The AVK diagnostics therefore provide a quantitative basis for understanding the strengths and limitations of EMI-II observations and for interpreting subsequent surface ozone estimation results within a physically consistent framework.

3.3. Information Content of EMI-II for Surface Ozone Estimation

Building upon the physical consistency analysis and AVK diagnostics, the contribution of EMI-II TOCs to surface ozone estimation was evaluated within a statistical learning framework.
Ten-fold cross-validation was conducted using RF and XGBoost models (Figure 8). The RF model yields a mean R2 of 0.91 for validation samples, with RMSE and MAE of approximately 15.0 μg/m3 and 10.7 μg/m3, respectively. XGBoost provides moderately improved performance (R2 = 0.94) together with reduced error metrics, reflecting its stronger capacity to represent nonlinear relationships among predictors.
Although these statistics indicate substantial predictive skill, model performance reflects the combined influence of meteorological variables, precursor information, and satellite-derived ozone columns. To assess the specific contribution of EMI-II, baseline models excluding TOCs were constructed using meteorological parameters and chemical proxies (NO2 and HCHO) alone. Models including EMI-II TOCs achieved a cross-validated R2 of 0.94 and RMSE of 12.29 μg/m3, with the inclusion of TOCs yielding consistent, albeit modest, improvements across all cross-validation folds. The stability of this incremental gain suggests that EMI-II observations provide complementary information that is systematically embedded within the multi-predictor framework, rather than being dominated by any single contributing factor.
The magnitude of improvement is modest but systematic. This suggests that EMI-II TOCs provide additional explanatory information beyond meteorology and precursor indicators. Given the limited direct boundary-layer sensitivity indicated by the AVK analysis, this incremental gain likely reflects weak yet spatially coherent column–surface coupling embedded within the total ozone signal rather than a dominant control.
To further assess spatial robustness, the derived surface ozone fields were compared with the independent CHAP dataset after resampling to a common 0.25° grid. On 3 June 2022 (Figure 9), the two products exhibit strong spatial correspondence (r = 0.97), with MAE and RMSE of 7.98 μg/m3 and 10.05 μg/m3, respectively. Both datasets reproduce enhanced ozone over southern Hebei and the central plains. Differences are mainly observed in urban cores and areas with complex terrain, where discrepancies may arise from differences in modeling assumptions and spatial resolution.
Overall, the results indicate that EMI-II TOCs contribute measurable, though not dominant, information to surface ozone estimation. The added value is consistent with the limited but structured lower-tropospheric sensitivity identified in the AVK analysis and supports the use of EMI-II as a complementary constraint within multi-factor surface ozone estimation frameworks.

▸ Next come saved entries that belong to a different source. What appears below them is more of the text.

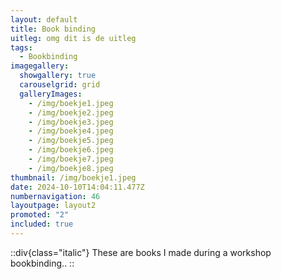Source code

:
 ```yaml
---
layout: default
title: Book binding
uitleg: o﻿mg dit is de uitleg
tags:
  - Bookbinding
imagegallery:
  showgallery: true
  carouselgrid: grid
  galleryImages:
    - /img/boekje1.jpeg
    - /img/boekje2.jpeg
    - /img/boekje3.jpeg
    - /img/boekje4.jpeg
    - /img/boekje5.jpeg
    - /img/boekje6.jpeg
    - /img/boekje7.jpeg
    - /img/boekje8.jpeg
thumbnail: /img/boekje1.jpeg
date: 2024-10-10T14:04:11.477Z
numbernavigation: 46
layoutpage: layout2
promoted: "2"
included: true
---
```

::div{class="italic"}
These are books I made during a workshop bookbinding..
::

3.4. Spatial Patterns of EMI-II–Derived Surface Ozone

Seasonal mean surface ozone fields derived from EMI-II exhibit pronounced variations over the BTH region (Figure 10). Regional averages peak in summer (130 μg/m3), followed by spring (113 μg/m3), while substantially lower concentrations occur in autumn (80 μg/m3) and winter (59 μg/m3). This seasonal progression is consistent with the photochemical regime of northern China, where strong solar radiation and elevated temperatures enhance ozone production during warm seasons.
Spatially, enhanced ozone concentrations during spring and summer are primarily located over the southern and central plains of the BTH region. In contrast, lower values are consistently observed over the northern mountainous areas. The contrast reflects combined influences of precursor emissions, boundary-layer development, and topographic effects. The southern plains, characterized by dense anthropogenic activity and stronger summertime radiation, favor active photochemistry and regional accumulation. Mountainous northern areas, with generally lower emissions and different boundary-layer dynamics, exhibit comparatively reduced ozone levels.
From summer to winter, the spatial extent of high-ozone regions contracts and mean concentrations decline markedly. Reduced solar radiation, weaker boundary-layer mixing, and diminished photochemical activity likely account for the seasonal attenuation. Nevertheless, localized enhancements persist in certain suburban or downwind areas during winter, suggesting the influence of regional transport and complex chemical–dynamical interactions.
Overall, the derived spatial patterns align with established regional ozone climatology and reflect the interplay between photochemistry, emissions distribution, and terrain. The consistency of these patterns supports the spatial credibility of EMI-II–based surface ozone estimates at the regional scale.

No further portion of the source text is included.